Saved data entries:
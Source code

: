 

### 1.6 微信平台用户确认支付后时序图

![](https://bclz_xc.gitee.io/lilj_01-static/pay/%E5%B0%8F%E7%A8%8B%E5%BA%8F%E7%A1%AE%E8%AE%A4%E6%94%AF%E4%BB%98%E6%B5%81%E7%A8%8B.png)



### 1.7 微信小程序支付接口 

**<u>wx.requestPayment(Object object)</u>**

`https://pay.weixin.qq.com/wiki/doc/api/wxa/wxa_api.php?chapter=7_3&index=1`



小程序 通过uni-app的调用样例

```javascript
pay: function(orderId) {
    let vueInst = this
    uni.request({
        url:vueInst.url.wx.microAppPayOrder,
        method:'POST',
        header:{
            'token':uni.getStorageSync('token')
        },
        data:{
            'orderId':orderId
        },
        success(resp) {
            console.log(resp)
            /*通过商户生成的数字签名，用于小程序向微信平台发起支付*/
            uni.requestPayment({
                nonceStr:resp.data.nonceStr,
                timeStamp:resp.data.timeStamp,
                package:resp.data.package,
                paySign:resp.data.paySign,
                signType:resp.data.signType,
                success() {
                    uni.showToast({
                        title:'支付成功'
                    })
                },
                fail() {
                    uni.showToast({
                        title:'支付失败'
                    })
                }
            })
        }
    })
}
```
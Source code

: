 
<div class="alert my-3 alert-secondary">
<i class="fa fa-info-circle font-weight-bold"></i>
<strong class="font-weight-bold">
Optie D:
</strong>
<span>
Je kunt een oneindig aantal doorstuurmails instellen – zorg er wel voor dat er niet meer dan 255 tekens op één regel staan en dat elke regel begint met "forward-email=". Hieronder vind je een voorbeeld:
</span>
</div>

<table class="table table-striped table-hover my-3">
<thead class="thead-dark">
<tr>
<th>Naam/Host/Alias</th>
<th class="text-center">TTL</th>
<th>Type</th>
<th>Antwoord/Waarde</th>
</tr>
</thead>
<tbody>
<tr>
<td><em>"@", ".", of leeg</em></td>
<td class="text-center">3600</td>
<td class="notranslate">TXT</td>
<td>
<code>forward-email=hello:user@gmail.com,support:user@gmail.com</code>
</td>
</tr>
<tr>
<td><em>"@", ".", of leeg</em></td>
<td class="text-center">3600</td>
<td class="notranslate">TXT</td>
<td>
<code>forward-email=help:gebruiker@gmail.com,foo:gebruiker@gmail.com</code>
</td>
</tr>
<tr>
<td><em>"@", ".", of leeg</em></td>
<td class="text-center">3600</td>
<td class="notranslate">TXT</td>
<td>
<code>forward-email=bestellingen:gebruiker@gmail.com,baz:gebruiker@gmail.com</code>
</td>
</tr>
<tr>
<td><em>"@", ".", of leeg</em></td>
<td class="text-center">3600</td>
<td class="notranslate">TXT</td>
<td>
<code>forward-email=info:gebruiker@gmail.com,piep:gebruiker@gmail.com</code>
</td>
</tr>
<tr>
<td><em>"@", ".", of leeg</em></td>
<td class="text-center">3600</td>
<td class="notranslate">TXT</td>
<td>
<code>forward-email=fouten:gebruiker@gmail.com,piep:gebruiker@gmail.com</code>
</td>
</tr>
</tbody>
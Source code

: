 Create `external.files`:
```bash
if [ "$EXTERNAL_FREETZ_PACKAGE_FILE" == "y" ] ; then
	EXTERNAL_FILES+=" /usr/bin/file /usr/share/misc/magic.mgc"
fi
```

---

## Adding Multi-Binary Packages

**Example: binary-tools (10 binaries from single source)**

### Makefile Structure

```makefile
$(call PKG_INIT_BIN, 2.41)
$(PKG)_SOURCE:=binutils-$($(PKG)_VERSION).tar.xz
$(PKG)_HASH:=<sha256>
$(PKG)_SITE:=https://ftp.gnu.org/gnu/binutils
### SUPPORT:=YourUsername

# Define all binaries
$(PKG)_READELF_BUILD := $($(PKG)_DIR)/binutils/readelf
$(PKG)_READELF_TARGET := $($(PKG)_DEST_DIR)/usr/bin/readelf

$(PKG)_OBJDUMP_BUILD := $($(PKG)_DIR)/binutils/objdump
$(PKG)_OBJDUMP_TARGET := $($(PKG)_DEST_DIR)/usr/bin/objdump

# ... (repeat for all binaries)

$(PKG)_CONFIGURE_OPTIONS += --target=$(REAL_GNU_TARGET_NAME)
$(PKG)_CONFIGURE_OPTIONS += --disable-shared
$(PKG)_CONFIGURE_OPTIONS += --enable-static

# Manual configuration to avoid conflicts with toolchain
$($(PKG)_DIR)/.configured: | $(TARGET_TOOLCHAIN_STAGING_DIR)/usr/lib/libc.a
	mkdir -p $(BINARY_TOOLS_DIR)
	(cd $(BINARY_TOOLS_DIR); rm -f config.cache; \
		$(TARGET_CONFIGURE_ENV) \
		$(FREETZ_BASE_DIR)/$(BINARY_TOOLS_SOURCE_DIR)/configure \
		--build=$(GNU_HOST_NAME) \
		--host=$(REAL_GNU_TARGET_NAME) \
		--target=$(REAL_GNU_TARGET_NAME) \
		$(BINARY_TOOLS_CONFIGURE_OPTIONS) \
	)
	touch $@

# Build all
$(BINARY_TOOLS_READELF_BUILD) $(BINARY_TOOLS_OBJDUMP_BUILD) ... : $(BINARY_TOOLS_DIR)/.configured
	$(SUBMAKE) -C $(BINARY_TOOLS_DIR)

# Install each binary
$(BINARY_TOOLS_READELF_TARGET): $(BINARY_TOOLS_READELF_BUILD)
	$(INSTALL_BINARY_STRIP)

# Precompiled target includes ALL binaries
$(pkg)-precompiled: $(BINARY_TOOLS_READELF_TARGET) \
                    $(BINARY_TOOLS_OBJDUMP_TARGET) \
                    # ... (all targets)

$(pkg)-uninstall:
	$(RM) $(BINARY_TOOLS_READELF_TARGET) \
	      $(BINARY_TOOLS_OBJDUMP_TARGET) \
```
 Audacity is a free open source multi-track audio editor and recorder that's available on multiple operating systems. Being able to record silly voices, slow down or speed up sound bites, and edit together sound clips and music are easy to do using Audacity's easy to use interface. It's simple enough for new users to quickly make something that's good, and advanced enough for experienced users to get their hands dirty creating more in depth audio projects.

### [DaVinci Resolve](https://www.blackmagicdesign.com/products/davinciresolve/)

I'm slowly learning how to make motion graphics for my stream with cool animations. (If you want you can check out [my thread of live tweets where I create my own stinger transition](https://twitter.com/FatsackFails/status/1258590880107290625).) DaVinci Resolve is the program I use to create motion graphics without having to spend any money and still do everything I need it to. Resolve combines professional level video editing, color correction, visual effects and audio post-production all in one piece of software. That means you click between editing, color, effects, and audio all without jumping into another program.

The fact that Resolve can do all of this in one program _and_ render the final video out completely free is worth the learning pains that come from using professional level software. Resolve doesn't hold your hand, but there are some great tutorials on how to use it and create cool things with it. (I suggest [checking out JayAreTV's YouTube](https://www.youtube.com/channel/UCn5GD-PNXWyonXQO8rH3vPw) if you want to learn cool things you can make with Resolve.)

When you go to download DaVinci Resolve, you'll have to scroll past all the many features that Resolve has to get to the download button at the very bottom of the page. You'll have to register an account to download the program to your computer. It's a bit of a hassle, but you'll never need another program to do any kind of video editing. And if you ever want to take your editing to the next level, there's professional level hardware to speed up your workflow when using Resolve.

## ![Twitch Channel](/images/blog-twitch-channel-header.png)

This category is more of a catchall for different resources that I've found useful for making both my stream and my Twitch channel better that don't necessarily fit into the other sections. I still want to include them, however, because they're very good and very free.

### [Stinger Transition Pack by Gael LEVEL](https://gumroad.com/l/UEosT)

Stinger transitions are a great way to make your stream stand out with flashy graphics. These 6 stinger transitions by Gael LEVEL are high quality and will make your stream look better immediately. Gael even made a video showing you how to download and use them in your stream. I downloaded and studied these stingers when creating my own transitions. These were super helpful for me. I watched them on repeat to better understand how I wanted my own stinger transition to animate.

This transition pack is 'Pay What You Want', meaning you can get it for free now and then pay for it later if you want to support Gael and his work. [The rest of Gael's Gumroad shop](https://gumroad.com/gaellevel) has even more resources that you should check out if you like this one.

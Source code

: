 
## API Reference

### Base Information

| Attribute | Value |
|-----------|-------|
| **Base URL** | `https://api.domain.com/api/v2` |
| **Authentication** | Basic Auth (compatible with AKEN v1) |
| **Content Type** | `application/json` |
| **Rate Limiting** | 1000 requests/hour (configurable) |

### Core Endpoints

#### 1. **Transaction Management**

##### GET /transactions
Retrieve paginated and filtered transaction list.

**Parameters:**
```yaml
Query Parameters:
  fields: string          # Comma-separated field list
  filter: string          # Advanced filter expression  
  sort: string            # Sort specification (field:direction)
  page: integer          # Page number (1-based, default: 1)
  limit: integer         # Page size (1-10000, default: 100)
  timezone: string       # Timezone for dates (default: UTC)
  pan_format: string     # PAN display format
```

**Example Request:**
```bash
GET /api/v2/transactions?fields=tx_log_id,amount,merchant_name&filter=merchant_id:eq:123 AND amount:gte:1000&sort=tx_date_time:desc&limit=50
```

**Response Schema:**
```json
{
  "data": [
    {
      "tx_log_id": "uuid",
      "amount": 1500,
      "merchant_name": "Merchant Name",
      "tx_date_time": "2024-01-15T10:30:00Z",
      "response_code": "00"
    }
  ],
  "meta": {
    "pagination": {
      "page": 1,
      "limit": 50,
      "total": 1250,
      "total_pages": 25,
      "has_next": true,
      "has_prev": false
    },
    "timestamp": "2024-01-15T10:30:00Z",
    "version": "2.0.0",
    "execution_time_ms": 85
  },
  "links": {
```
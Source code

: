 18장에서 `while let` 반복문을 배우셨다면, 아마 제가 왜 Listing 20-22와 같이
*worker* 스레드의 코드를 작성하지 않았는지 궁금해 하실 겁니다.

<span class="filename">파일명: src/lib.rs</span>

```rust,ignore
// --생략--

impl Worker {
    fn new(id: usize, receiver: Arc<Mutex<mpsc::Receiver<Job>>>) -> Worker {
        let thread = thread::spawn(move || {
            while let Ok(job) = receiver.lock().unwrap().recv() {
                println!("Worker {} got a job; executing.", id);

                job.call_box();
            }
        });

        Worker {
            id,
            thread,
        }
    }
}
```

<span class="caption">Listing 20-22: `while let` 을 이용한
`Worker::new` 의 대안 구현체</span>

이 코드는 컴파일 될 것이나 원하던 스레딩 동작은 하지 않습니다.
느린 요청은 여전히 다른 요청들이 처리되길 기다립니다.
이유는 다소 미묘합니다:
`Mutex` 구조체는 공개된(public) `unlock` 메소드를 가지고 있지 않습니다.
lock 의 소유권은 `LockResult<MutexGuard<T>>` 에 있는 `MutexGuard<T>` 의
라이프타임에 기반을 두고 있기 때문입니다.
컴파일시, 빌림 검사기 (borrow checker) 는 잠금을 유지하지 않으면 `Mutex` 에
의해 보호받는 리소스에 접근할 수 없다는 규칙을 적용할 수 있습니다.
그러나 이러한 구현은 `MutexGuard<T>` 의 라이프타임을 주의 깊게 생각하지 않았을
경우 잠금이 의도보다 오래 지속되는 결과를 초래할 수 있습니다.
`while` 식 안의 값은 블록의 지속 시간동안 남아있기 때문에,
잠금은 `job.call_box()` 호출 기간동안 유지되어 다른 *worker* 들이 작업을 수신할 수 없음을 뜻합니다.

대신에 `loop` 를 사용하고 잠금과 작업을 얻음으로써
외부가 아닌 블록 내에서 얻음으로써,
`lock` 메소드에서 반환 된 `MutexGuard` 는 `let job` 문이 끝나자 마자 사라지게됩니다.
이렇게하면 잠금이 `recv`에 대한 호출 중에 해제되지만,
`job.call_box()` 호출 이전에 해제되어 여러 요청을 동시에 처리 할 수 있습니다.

THE PROBLEM: Each line from the one containing "의 대안 구현체</span>" to the end of the records should be echoed exactly, and no other line.

WRITTEN REPLY:
`Worker::new` 의 대안 구현체</span>

이 코드는 컴파일 될 것이나 원하던 스레딩 동작은 하지 않습니다.
느린 요청은 여전히 다른 요청들이 처리되길 기다립니다.
이유는 다소 미묘합니다:
`Mutex` 구조체는 공개된(public) `unlock` 메소드를 가지고 있지 않습니다.
lock 의 소유권은 `LockResult<MutexGuard<T>>` 에 있는 `MutexGuard<T>` 의
라이프타임에 기반을 두고 있기 때문입니다.
컴파일시, 빌림 검사기 (borrow checker) 는 잠금을 유지하지 않으면 `Mutex` 에
의해 보호받는 리소스에 접근할 수 없다는 규칙을 적용할 수 있습니다.
그러나 이러한 구현은 `MutexGuard<T>` 의 라이프타임을 주의 깊게 생각하지 않았을
경우 잠금이 의도보다 오래 지속되는 결과를 초래할 수 있습니다.
`while` 식 안의 값은 블록의 지속 시간동안 남아있기 때문에,
잠금은 `job.call_box()` 호출 기간동안 유지되어 다른 *worker* 들이 작업을 수신할 수 없음을 뜻합니다.

대신에 `loop` 를 사용하고 잠금과 작업을 얻음으로써
외부가 아닌 블록 내에서 얻음으로써,
`lock` 메소드에서 반환 된 `MutexGuard` 는 `let job` 문이 끝나자 마자 사라지게됩니다.
이렇게하면 잠금이 `recv`에 대한 호출 중에 해제되지만,
`job.call_box()` 호출 이전에 해제되어 여러 요청을 동시에 처리 할 수 있습니다.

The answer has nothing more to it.